[What the exercise asks] The copy must run from the first line of the entries below through the line containing "### 🤖 **AI Prompt Templates**", restated word for word, with pictures left out.

══════════════════════════════

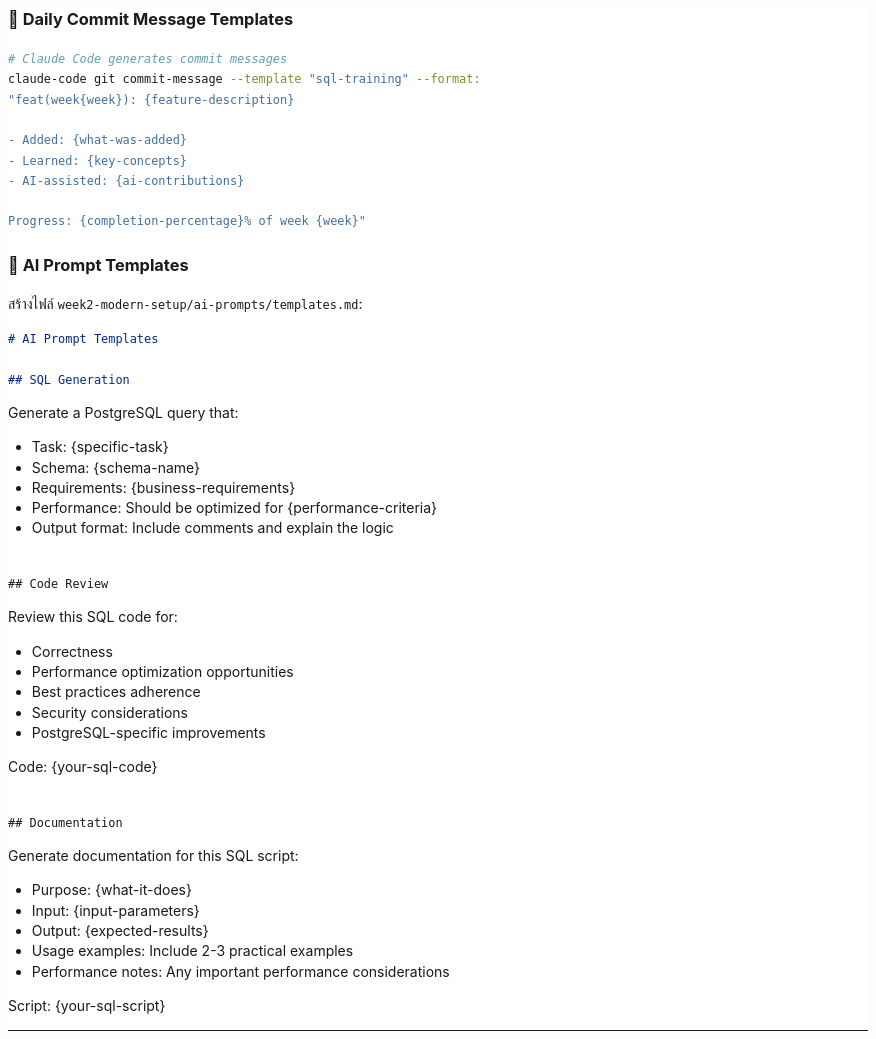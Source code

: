 ### 📝 **Daily Commit Message Templates**
```bash
# Claude Code generates commit messages
claude-code git commit-message --template "sql-training" --format:
"feat(week{week}): {feature-description}

- Added: {what-was-added}
- Learned: {key-concepts}
- AI-assisted: {ai-contributions}

Progress: {completion-percentage}% of week {week}"
```

### 🤖 **AI Prompt Templates**
สร้างไฟล์ `week2-modern-setup/ai-prompts/templates.md`:
```markdown
# AI Prompt Templates

## SQL Generation
```
Generate a PostgreSQL query that:
- Task: {specific-task}
- Schema: {schema-name}
- Requirements: {business-requirements}
- Performance: Should be optimized for {performance-criteria}
- Output format: Include comments and explain the logic
```

## Code Review
```
Review this SQL code for:
- Correctness
- Performance optimization opportunities
- Best practices adherence
- Security considerations
- PostgreSQL-specific improvements

Code:
{your-sql-code}
```

## Documentation
```
Generate documentation for this SQL script:
- Purpose: {what-it-does}
- Input: {input-parameters}
- Output: {expected-results}
- Usage examples: Include 2-3 practical examples
- Performance notes: Any important performance considerations

Script:
{your-sql-script}
```
```

---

══════════════════════════════

[Solution]
Source code

: ### 📝 **Daily Commit Message Templates**
```bash
# Claude Code generates commit messages
claude-code git commit-message --template "sql-training" --format:
"feat(week{week}): {feature-description}

- Added: {what-was-added}
- Learned: {key-concepts}
- AI-assisted: {ai-contributions}

Progress: {completion-percentage}% of week {week}"
```

### 🤖 **AI Prompt Templates**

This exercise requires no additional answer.